:: DATA SUPPLIED ::
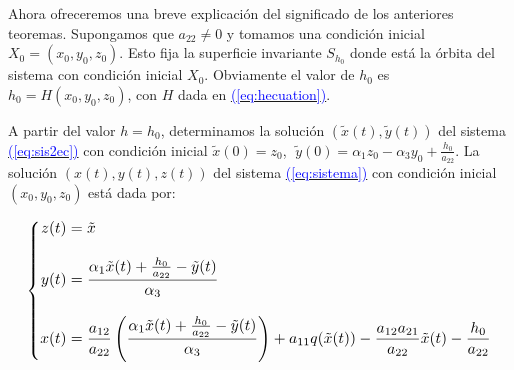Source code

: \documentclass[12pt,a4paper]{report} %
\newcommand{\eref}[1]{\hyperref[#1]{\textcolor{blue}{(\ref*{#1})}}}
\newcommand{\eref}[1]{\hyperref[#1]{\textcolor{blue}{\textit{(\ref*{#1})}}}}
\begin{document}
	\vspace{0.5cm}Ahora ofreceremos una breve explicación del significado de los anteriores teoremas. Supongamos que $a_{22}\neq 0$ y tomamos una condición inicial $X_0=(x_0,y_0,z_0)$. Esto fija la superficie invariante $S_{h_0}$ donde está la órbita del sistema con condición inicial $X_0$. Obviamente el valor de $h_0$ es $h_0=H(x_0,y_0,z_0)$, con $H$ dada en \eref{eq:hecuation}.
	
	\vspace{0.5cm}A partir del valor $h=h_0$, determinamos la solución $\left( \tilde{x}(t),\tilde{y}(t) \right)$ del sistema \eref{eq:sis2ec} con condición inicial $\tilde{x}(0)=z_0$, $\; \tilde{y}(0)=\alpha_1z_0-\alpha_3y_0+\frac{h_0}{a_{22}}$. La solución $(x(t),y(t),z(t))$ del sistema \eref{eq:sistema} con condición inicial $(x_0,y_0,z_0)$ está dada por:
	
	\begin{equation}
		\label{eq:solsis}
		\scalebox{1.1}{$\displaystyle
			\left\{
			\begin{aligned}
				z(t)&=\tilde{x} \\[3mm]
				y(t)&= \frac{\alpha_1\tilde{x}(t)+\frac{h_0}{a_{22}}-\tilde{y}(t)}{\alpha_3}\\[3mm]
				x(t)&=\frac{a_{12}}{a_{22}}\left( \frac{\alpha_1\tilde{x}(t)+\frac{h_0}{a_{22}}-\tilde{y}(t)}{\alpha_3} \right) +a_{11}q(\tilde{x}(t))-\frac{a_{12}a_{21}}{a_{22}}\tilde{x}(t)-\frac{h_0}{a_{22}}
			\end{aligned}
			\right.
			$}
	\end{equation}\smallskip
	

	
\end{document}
:::
:: DATA SUPPLIED ::
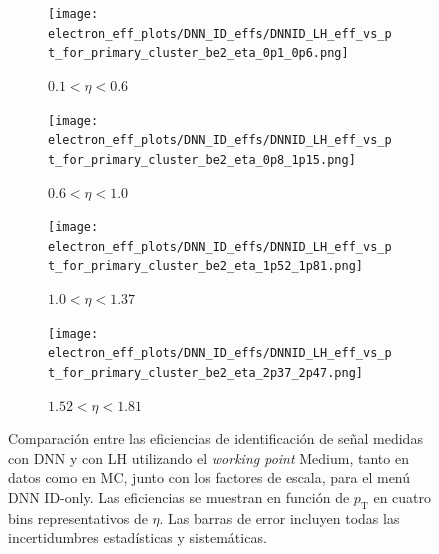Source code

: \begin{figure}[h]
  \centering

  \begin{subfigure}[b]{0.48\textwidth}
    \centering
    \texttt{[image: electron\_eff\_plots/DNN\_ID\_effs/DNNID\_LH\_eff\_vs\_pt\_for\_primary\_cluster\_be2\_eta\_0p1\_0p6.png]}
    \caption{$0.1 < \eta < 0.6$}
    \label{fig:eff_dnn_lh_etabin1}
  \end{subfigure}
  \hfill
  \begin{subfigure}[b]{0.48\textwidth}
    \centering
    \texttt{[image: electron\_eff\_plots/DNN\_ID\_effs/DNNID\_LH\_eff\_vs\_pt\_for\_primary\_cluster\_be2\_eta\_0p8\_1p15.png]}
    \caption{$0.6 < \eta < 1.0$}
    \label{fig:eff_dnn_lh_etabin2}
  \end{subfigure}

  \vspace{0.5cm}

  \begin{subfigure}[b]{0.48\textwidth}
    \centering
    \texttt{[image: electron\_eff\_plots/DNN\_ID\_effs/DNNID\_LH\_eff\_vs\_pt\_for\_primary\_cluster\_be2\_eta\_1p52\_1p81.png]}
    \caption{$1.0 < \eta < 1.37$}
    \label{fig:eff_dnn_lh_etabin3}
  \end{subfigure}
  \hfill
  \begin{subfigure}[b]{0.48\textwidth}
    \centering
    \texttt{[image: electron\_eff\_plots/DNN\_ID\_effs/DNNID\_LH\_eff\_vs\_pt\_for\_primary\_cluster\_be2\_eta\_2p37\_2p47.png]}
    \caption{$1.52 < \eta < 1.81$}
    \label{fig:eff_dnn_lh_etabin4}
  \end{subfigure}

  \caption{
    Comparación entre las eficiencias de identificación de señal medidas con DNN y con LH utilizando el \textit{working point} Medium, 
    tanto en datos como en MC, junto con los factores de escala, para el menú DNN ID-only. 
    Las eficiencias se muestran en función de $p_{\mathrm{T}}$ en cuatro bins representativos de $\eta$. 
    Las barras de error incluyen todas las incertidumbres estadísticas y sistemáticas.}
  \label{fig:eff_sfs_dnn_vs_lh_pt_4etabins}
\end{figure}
:::
:: DATA SUPPLIED ::
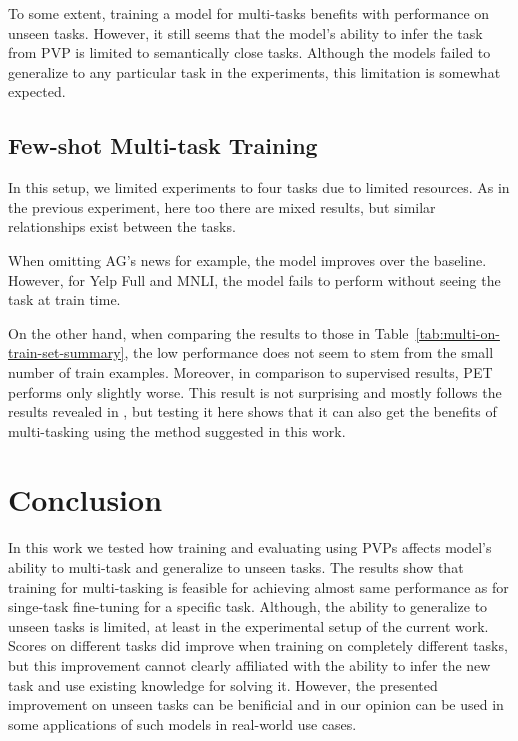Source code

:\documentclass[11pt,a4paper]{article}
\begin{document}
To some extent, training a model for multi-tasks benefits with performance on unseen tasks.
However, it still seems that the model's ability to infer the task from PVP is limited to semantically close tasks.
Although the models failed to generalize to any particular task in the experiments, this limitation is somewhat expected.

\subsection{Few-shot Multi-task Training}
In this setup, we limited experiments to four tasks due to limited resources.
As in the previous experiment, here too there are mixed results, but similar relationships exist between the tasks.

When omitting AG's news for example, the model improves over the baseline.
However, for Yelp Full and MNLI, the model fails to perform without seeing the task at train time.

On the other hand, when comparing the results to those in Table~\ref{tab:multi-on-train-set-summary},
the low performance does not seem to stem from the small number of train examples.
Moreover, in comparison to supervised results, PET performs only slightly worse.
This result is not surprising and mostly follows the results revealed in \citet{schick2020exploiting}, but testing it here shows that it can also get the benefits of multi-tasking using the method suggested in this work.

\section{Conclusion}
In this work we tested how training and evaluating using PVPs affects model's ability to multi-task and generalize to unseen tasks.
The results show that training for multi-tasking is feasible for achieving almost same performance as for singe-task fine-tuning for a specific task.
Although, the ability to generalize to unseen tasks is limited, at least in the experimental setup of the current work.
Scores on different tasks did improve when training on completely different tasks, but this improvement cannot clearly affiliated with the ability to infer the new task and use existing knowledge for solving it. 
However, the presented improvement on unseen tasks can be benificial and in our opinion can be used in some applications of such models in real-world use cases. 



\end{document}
:::
> TASK TO CARRY OUT
For the string "caption", show each line of the entries above where it occurs.

> TASK RESPONSE
    \caption{$0.1 < \eta < 0.6$}
    \caption{$0.6 < \eta < 1.0$}
    \caption{$1.0 < \eta < 1.37$}
    \caption{$1.52 < \eta < 1.81$}
  \caption{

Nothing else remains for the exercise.